### WORK REQUIRED
From the first line to the last, repeat the data exactly but leave out the pictures.

━━ INFORMATION PROVIDED ━━

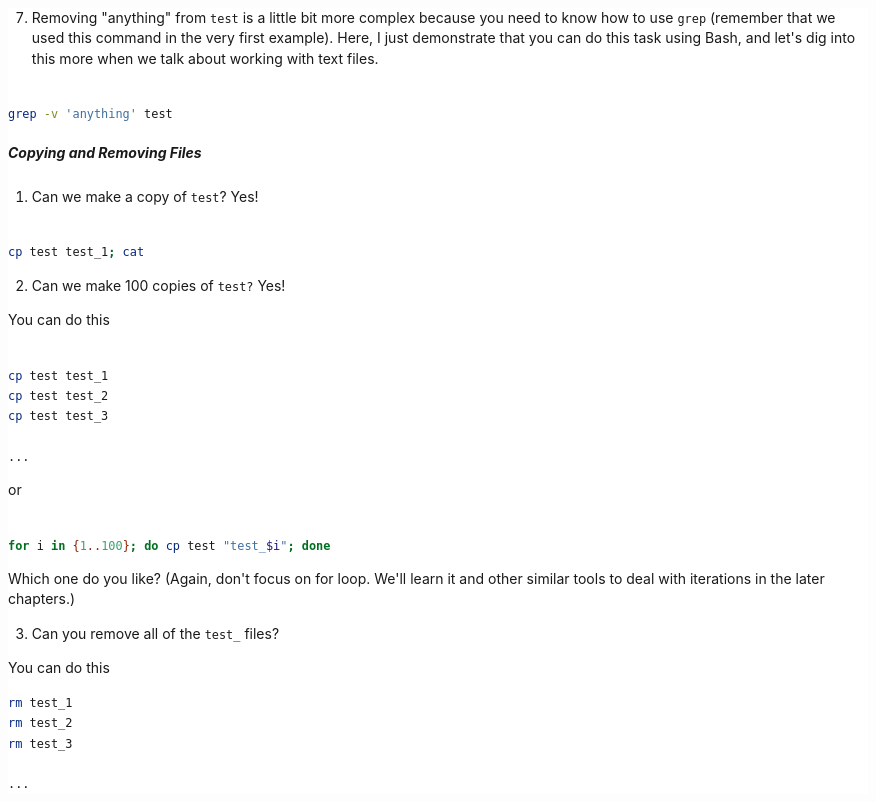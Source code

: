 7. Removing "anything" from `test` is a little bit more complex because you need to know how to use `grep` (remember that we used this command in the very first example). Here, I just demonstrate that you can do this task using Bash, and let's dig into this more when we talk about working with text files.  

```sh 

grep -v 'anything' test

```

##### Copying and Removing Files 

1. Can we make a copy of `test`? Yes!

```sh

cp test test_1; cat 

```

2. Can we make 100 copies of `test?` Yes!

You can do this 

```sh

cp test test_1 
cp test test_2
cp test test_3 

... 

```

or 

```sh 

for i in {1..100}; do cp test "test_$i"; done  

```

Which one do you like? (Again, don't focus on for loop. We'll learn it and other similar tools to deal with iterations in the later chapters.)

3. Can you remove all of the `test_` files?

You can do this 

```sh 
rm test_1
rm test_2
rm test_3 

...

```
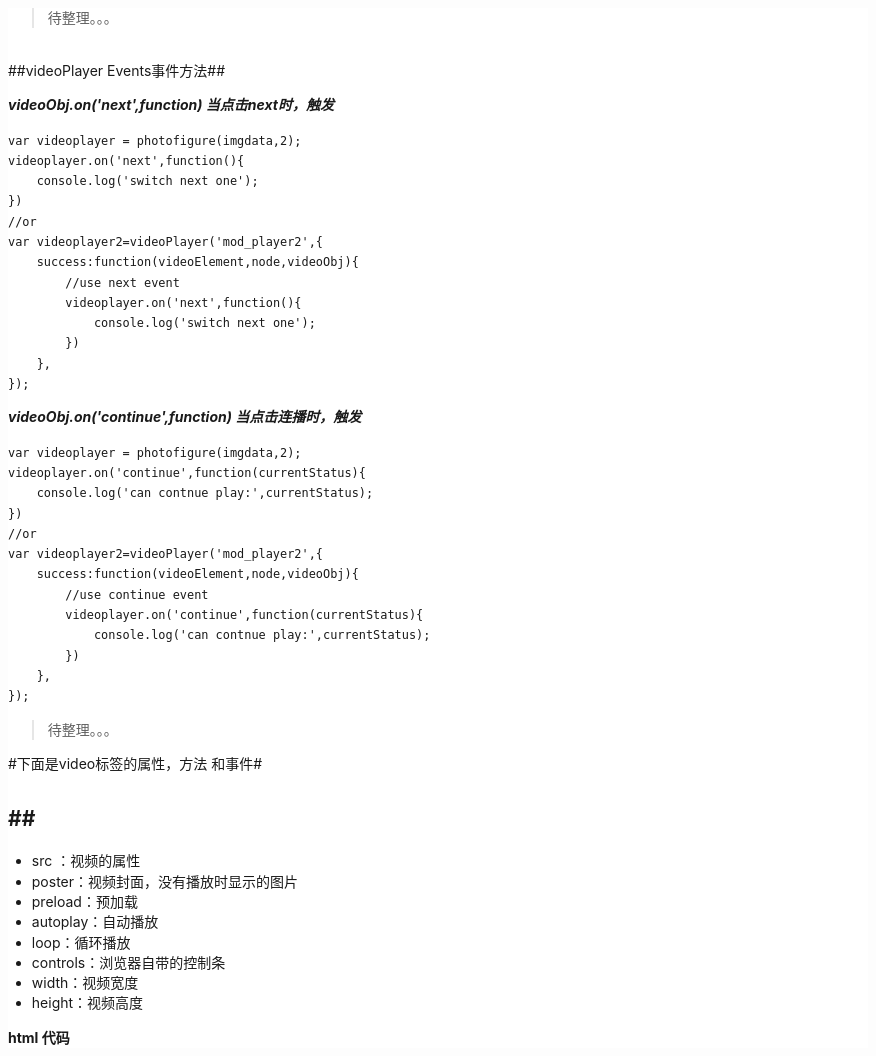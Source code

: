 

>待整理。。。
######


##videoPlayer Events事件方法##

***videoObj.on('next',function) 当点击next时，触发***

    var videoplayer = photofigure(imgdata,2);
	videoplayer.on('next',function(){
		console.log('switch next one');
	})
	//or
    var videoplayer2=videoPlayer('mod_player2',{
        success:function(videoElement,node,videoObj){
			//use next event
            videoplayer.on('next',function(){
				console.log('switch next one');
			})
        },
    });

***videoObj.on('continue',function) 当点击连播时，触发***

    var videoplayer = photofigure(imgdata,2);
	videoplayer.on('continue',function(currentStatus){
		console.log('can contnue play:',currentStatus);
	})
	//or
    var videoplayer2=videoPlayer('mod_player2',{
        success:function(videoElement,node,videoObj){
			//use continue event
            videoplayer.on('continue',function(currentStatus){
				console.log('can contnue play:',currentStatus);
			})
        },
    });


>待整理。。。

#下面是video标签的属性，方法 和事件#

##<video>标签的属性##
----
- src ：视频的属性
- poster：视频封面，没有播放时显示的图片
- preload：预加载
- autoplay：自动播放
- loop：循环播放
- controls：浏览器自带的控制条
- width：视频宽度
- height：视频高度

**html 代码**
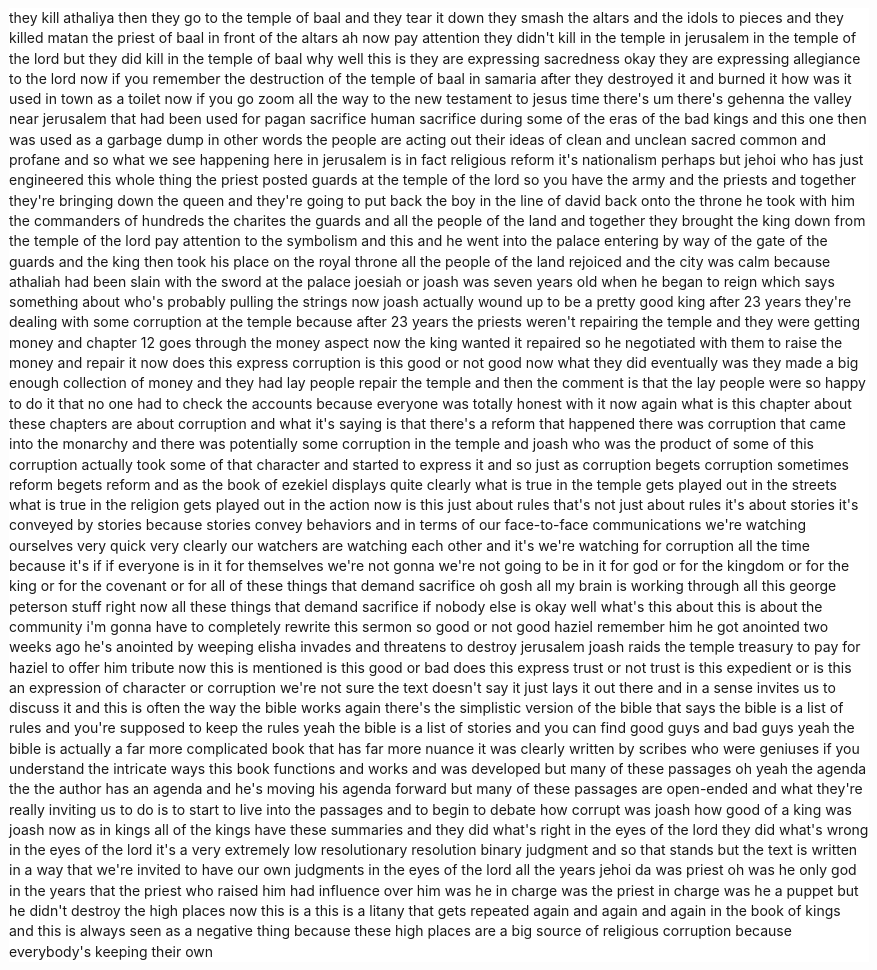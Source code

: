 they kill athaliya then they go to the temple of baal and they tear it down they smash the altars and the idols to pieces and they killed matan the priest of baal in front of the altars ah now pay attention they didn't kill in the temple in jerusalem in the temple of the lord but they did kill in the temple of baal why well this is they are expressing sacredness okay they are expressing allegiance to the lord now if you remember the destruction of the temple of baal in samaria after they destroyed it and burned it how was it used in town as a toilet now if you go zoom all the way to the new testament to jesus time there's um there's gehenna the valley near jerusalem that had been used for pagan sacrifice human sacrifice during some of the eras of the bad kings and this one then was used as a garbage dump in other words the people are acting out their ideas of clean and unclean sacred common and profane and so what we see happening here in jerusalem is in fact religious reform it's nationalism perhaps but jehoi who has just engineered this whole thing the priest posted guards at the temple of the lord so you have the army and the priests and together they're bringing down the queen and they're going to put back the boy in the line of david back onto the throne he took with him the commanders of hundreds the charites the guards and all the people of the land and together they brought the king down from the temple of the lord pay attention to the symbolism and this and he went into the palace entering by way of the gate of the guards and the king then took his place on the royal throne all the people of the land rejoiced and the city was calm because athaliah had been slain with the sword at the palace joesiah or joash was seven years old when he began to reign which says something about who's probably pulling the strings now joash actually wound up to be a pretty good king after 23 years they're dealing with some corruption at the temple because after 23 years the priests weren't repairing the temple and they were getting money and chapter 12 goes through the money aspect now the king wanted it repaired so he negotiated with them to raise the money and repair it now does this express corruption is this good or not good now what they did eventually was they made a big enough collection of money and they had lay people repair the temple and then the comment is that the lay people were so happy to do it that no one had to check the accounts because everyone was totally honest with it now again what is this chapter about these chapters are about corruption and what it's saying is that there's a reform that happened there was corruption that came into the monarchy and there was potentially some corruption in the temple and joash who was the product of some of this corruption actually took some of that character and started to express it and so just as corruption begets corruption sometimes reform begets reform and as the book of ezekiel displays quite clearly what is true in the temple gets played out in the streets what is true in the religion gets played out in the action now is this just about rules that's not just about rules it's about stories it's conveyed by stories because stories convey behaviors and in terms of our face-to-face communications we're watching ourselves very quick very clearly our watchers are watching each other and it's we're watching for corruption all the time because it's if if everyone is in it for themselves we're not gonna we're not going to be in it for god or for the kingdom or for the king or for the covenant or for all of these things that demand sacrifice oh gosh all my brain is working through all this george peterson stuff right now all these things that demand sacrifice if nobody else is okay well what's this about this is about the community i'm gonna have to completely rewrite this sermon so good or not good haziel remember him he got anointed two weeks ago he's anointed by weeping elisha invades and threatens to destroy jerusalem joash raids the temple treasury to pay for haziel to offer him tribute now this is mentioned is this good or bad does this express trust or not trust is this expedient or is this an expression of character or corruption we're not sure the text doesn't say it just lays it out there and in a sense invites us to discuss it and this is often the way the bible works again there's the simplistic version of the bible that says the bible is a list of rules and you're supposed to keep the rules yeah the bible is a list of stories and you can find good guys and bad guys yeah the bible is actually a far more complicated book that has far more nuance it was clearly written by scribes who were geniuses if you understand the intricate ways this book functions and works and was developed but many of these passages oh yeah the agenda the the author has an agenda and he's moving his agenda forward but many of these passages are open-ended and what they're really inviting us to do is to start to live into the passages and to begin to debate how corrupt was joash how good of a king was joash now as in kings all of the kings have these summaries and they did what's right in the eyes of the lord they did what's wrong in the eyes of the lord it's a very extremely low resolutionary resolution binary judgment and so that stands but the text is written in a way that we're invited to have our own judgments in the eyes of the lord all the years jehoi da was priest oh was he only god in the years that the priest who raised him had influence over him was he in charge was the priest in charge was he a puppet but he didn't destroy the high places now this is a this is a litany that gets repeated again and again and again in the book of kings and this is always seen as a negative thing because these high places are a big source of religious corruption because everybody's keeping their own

━━━

### FINAL ANSWER
Source code

: 7. Removing "anything" from `test` is a little bit more complex because you need to know how to use `grep` (remember that we used this command in the very first example). Here, I just demonstrate that you can do this task using Bash, and let's dig into this more when we talk about working with text files.  

```sh 

grep -v 'anything' test

```

##### Copying and Removing Files 

1. Can we make a copy of `test`? Yes!

```sh

cp test test_1; cat 

```

2. Can we make 100 copies of `test?` Yes!

You can do this 

```sh

cp test test_1 
cp test test_2
cp test test_3 

... 

```

or 

```sh 

for i in {1..100}; do cp test "test_$i"; done  

```

Which one do you like? (Again, don't focus on for loop. We'll learn it and other similar tools to deal with iterations in the later chapters.)

3. Can you remove all of the `test_` files?

You can do this 

```sh 
rm test_1
rm test_2
rm test_3 

...

```
Source code

: 

>待整理。。。
######


##videoPlayer Events事件方法##

***videoObj.on('next',function) 当点击next时，触发***

    var videoplayer = photofigure(imgdata,2);
	videoplayer.on('next',function(){
		console.log('switch next one');
	})
	//or
    var videoplayer2=videoPlayer('mod_player2',{
        success:function(videoElement,node,videoObj){
			//use next event
            videoplayer.on('next',function(){
				console.log('switch next one');
			})
        },
    });

***videoObj.on('continue',function) 当点击连播时，触发***

    var videoplayer = photofigure(imgdata,2);
	videoplayer.on('continue',function(currentStatus){
		console.log('can contnue play:',currentStatus);
	})
	//or
    var videoplayer2=videoPlayer('mod_player2',{
        success:function(videoElement,node,videoObj){
			//use continue event
            videoplayer.on('continue',function(currentStatus){
				console.log('can contnue play:',currentStatus);
			})
        },
    });


>待整理。。。

#下面是video标签的属性，方法 和事件#

##<video>标签的属性##
----
- src ：视频的属性
- poster：视频封面，没有播放时显示的图片
- preload：预加载
- autoplay：自动播放
- loop：循环播放
- controls：浏览器自带的控制条
- width：视频宽度
- height：视频高度

**html 代码**
Source code

: they kill athaliya then they go to the temple of baal and they tear it down they smash the altars and the idols to pieces and they killed matan the priest of baal in front of the altars ah now pay attention they didn't kill in the temple in jerusalem in the temple of the lord but they did kill in the temple of baal why well this is they are expressing sacredness okay they are expressing allegiance to the lord now if you remember the destruction of the temple of baal in samaria after they destroyed it and burned it how was it used in town as a toilet now if you go zoom all the way to the new testament to jesus time there's um there's gehenna the valley near jerusalem that had been used for pagan sacrifice human sacrifice during some of the eras of the bad kings and this one then was used as a garbage dump in other words the people are acting out their ideas of clean and unclean sacred common and profane and so what we see happening here in jerusalem is in fact religious reform it's nationalism perhaps but jehoi who has just engineered this whole thing the priest posted guards at the temple of the lord so you have the army and the priests and together they're bringing down the queen and they're going to put back the boy in the line of david back onto the throne he took with him the commanders of hundreds the charites the guards and all the people of the land and together they brought the king down from the temple of the lord pay attention to the symbolism and this and he went into the palace entering by way of the gate of the guards and the king then took his place on the royal throne all the people of the land rejoiced and the city was calm because athaliah had been slain with the sword at the palace joesiah or joash was seven years old when he began to reign which says something about who's probably pulling the strings now joash actually wound up to be a pretty good king after 23 years they're dealing with some corruption at the temple because after 23 years the priests weren't repairing the temple and they were getting money and chapter 12 goes through the money aspect now the king wanted it repaired so he negotiated with them to raise the money and repair it now does this express corruption is this good or not good now what they did eventually was they made a big enough collection of money and they had lay people repair the temple and then the comment is that the lay people were so happy to do it that no one had to check the accounts because everyone was totally honest with it now again what is this chapter about these chapters are about corruption and what it's saying is that there's a reform that happened there was corruption that came into the monarchy and there was potentially some corruption in the temple and joash who was the product of some of this corruption actually took some of that character and started to express it and so just as corruption begets corruption sometimes reform begets reform and as the book of ezekiel displays quite clearly what is true in the temple gets played out in the streets what is true in the religion gets played out in the action now is this just about rules that's not just about rules it's about stories it's conveyed by stories because stories convey behaviors and in terms of our face-to-face communications we're watching ourselves very quick very clearly our watchers are watching each other and it's we're watching for corruption all the time because it's if if everyone is in it for themselves we're not gonna we're not going to be in it for god or for the kingdom or for the king or for the covenant or for all of these things that demand sacrifice oh gosh all my brain is working through all this george peterson stuff right now all these things that demand sacrifice if nobody else is okay well what's this about this is about the community i'm gonna have to completely rewrite this sermon so good or not good haziel remember him he got anointed two weeks ago he's anointed by weeping elisha invades and threatens to destroy jerusalem joash raids the temple treasury to pay for haziel to offer him tribute now this is mentioned is this good or bad does this express trust or not trust is this expedient or is this an expression of character or corruption we're not sure the text doesn't say it just lays it out there and in a sense invites us to discuss it and this is often the way the bible works again there's the simplistic version of the bible that says the bible is a list of rules and you're supposed to keep the rules yeah the bible is a list of stories and you can find good guys and bad guys yeah the bible is actually a far more complicated book that has far more nuance it was clearly written by scribes who were geniuses if you understand the intricate ways this book functions and works and was developed but many of these passages oh yeah the agenda the the author has an agenda and he's moving his agenda forward but many of these passages are open-ended and what they're really inviting us to do is to start to live into the passages and to begin to debate how corrupt was joash how good of a king was joash now as in kings all of the kings have these summaries and they did what's right in the eyes of the lord they did what's wrong in the eyes of the lord it's a very extremely low resolutionary resolution binary judgment and so that stands but the text is written in a way that we're invited to have our own judgments in the eyes of the lord all the years jehoi da was priest oh was he only god in the years that the priest who raised him had influence over him was he in charge was the priest in charge was he a puppet but he didn't destroy the high places now this is a this is a litany that gets repeated again and again and again in the book of kings and this is always seen as a negative thing because these high places are a big source of religious corruption because everybody's keeping their own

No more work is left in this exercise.